Mon département, la Guyane, est le plus touché. Plus de 30 000 personnes vivent dans ce type d’habitat. Des études récentes ont estimé à 30 % le taux de constructions illicites existantes, mais, en flux, ce taux représenterait aujourd’hui près de 50 % du nombre de constructions nouvelles.

Comment réhabiliter les logements quand les crédits consacrés à ces aides sont en baisse depuis 2009, à la suite de la réduction des objectifs ? Pourquoi les constructions de logements en accession très sociale rencontrent-elles des difficultés qui se traduisent par une production très inférieure aux ambitions initiales ? Madame la ministre, il faut vite revoir ce dispositif, car il bénéficiait d’un grand succès outre-mer, notamment en Guyane.

Comment répondre aux 62 000 demandes de logements d’une population domienne éligible à 80 % au logement social quand la production annuelle n’excède pas 4 000 unités ? Pour 2010, le Gouvernement s’est fixé un objectif de 5 443 logements, mais grâce au nouveau dispositif de défiscalisation qui ne semble pas faire l’unanimité.

N’aurait-il pas été préférable d’accroître la LBU plutôt que d’instaurer une nouvelle dépense fiscale, pour un coût estimé à 110 millions d’euros en 2010 et dont l’efficacité sera, selon toute vraisemblance, plus faible ?

Madame la ministre, j’aurais voulu intervenir sur d’autres points qui méritent notre attention. Mais le temps qui m’est imparti ne le permet pas ! Je dirai juste quelques mots sur le fonds exceptionnel d’investissement créé par la LODEOM.

Si ce fonds a pu bénéficier en 2009 de 165 millions d’euros d’engagements, il est regrettable que, pour 2010, il soit ramené à 40 millions d’euros d’engagements. On aurait pu s’attendre à une somme plus importante à destination des collectivités locales qui, on le sait, représentent en moyenne 72 % des investissements du secteur public local.

Le conseil interministériel de l’outre-mer s’est montré très discret sur la question des finances des collectivités locales, malgré les nombreuses remontées des états généraux de l’outre-mer et de la mission sénatoriale. Est-ce un signe manifeste de la raréfaction des crédits de l’État vis-à-vis des outre-mer ?
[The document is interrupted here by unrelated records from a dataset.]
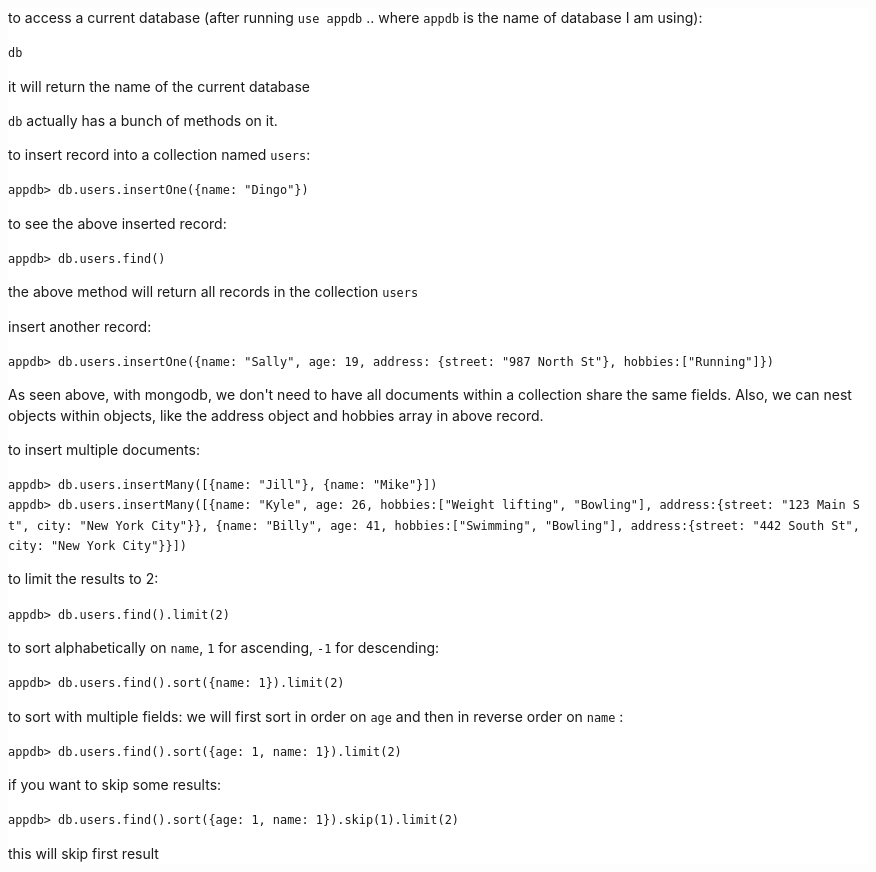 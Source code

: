 to access a current database (after running `use appdb` .. where `appdb` is the name of database I am using):
```shell
db
```
it will return the name of the current database

`db` actually has a bunch of methods on it.

to insert record into a collection named `users`:
```shell
appdb> db.users.insertOne({name: "Dingo"})
```

to see the above inserted record:
```shell
appdb> db.users.find()
```
the above method will return all records in the collection `users`

insert another record:
```shell
appdb> db.users.insertOne({name: "Sally", age: 19, address: {street: "987 North St"}, hobbies:["Running"]})
```
As seen above, with mongodb, we don't need to have all documents within a collection share the same fields. Also, we can nest objects within objects, like the address object and hobbies array in above record.

to insert multiple documents:
```shell
appdb> db.users.insertMany([{name: "Jill"}, {name: "Mike"}])
appdb> db.users.insertMany([{name: "Kyle", age: 26, hobbies:["Weight lifting", "Bowling"], address:{street: "123 Main St", city: "New York City"}}, {name: "Billy", age: 41, hobbies:["Swimming", "Bowling"], address:{street: "442 South St", city: "New York City"}}])
```

to limit the results to 2:
```shell
appdb> db.users.find().limit(2)
```

to sort alphabetically on `name`, `1` for ascending, `-1` for descending:
```shell
appdb> db.users.find().sort({name: 1}).limit(2)
```

to sort with multiple fields: we will first sort in order on `age` and then in reverse order on `name` :
```shell
appdb> db.users.find().sort({age: 1, name: 1}).limit(2)
```

if you want to skip some results:
```shell
appdb> db.users.find().sort({age: 1, name: 1}).skip(1).limit(2)
```
this will skip first result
Devrons-nous nous attendre à ce genre de mauvaises surprises quand il faudra chiffrer les mesures annoncées le 6 novembre dernier par le chef de l’État ? Oui, si l’on tient compte des premiers crédits relatifs aux cent trente-sept mesures votés en dernière minute en seconde délibération à l’Assemblée nationale : seulement 33 millions d’euros de crédits de paiement, dont 15 millions d’euros pour une dotation spéciale d’équipement scolaire pour les écoles et collèges de Guyane, pour la prise en considération d’un problème récurrent, spécifique aux collectivités de Guyane, dont je vous ai entretenu à plusieurs reprises. Maintenant, il nous appartient d’être fixés sur la permanence et les critères d’attribution de cette dotation.

Nonobstant, il est regrettable que le déplafonnement de la dotation globale superficiaire pour les communes de Guyane n’ait pas été pris en compte. Pourtant, il me semblait que vous n’étiez pas défavorable, madame la ministre, à ce que l’on revienne sur ce plafonnement qui frappe uniquement les communes de Guyane. J’ai déposé un amendement dans ce sens sur la mission « Relations avec les collectivités territoriales ». J’espère qu’il sera examiné favorablement pour mettre fin à cette injustice.

Aussi, en l’état, madame la ministre, il m’est difficile de voter votre budget. Je préfère attendre un tout prochain collectif budgétaire qui, je l’espère, nous apportera de réels moyens à la hauteur des enjeux.